Each line of the listing below that includes "image" must be copied.
- Opening Delimiter -
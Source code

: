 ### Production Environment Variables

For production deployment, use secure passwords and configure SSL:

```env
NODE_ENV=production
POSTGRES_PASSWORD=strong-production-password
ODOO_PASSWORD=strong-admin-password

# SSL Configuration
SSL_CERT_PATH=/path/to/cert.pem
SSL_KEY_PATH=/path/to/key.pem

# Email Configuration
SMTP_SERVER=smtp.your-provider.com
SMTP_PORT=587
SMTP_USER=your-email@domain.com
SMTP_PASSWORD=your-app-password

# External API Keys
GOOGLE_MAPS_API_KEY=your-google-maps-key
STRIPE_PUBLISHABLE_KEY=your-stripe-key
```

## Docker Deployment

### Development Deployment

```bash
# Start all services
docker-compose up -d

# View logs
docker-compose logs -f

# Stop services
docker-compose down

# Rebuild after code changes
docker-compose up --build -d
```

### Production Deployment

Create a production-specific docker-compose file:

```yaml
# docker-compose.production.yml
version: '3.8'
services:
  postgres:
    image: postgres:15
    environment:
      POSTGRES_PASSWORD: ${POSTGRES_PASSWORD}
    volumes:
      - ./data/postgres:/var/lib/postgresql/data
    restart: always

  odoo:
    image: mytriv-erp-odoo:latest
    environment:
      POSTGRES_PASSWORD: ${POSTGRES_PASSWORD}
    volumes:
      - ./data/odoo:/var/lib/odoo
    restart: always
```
- Closing Delimiter -
__Answer to this task__
    image: postgres:15
    image: mytriv-erp-odoo:latest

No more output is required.